◆ Problem statement
The output should be every line below that includes the word "latexhtml".

(Stored data entries)
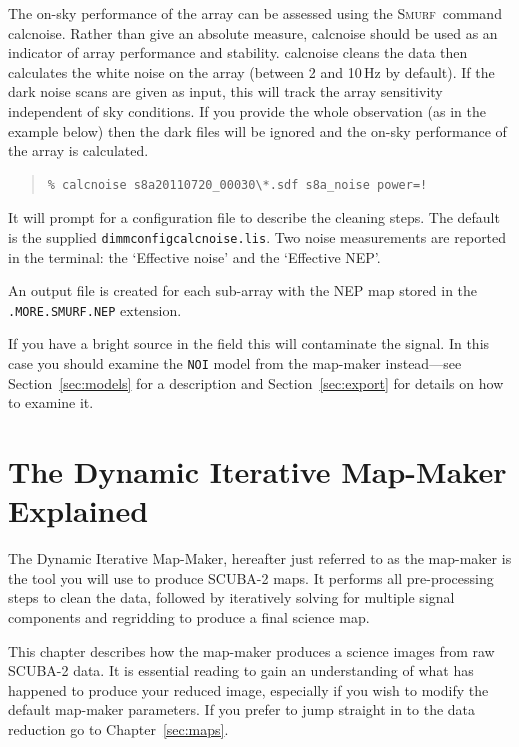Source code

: \documentclass[twoside,11pt]{article}
\newcommand{\htmlref}[2]{#1}
\newcommand{\latexhtml}[2]{#1}
\newcommand{\xref}[3]{#1}
\newcommand{\xlabel}[1]{}
\renewcommand{\_}{\texttt{\symbol{95}}}
\newenvironment{myquote}{
   \color{MidnightBlue}\begin{quote}\begin{small}}{
   \end{small}\end{quote}
}
\newcommand{\smurf}{\xref{\textsc{Smurf}}{sun258}{}}
\newcommand{\task}[1]{\textsf{#1}}
\newcommand{\file}[1]{\texttt{#1}}
\newcommand{\model}[1]{\texttt{#1}}
\newcommand{\calcnoise}{\xref{\task{calcnoise}}{sun258}{CALCNOISE}}
\newcommand{\cref}[3]{\latexhtml{#1~\ref{#2}}{\htmlref{#3}{#2}}}
\renewenvironment{myquote}{
      \begin{quote}\begin{small}}{
      \end{small}\end{quote}
   }
\begin{document}
The on-sky performance of the array can be assessed using the \smurf\
command \calcnoise. Rather than give an absolute measure, \task{calcnoise}
should be used as an indicator of array performance and stability.
\task{calcnoise} cleans the data then calculates the
white noise on the array (between 2 and 10\,Hz by default). If the
dark noise scans are given as input, this will track the array
sensitivity independent of sky conditions. If you provide the whole
observation (as in the example below) then the dark files will be
ignored and the on-sky performance of the array is calculated.

\begin{myquote}
\begin{verbatim}
% calcnoise s8a20110720_00030\*.sdf s8a_noise power=!
\end{verbatim}
\end{myquote}
It will prompt for a configuration file to describe the cleaning
steps. The default is the supplied \file{dimmconfig\_calcnoise.lis}.
Two noise measurements are reported in the terminal: the
`Effective noise' and the `Effective NEP'.

An output file is created for each sub-array with the NEP map stored
in the \texttt{.MORE.SMURF.NEP} extension.

If you have a bright source in the field this will
contaminate the signal. In this case you should examine the
\model{NOI} model from the map-maker instead---see
\cref{Section}{sec:models}{The individual models} for a description
and \cref{Section}{sec:export}{Exporting individual models} for
details on how to examine it.

\clearpage
\section{\xlabel{dimm}The Dynamic Iterative Map-Maker Explained}
\label{sec:dimm}

The Dynamic Iterative Map-Maker, hereafter just referred to as
the map-maker is the tool you will use to produce SCUBA-2 maps. It
performs all pre-processing steps to clean the data, followed by
iteratively solving for multiple signal components and regridding to
produce a final science map.

This chapter describes how the map-maker produces a science images
from raw SCUBA-2 data. It is essential reading to gain an
understanding of what has happened to produce your reduced image,
especially if you wish to modify the default map-maker parameters.
\color{red} If you prefer to jump straight in to the data reduction go
to \cref{Chapter}{sec:maps}{Reducing Your Data}.\color{black}
\end{document}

◆ Exercise result
\newcommand{\latexhtml}[2]{#1}
\newcommand{\cref}[3]{\latexhtml{#1~\ref{#2}}{\htmlref{#3}{#2}}}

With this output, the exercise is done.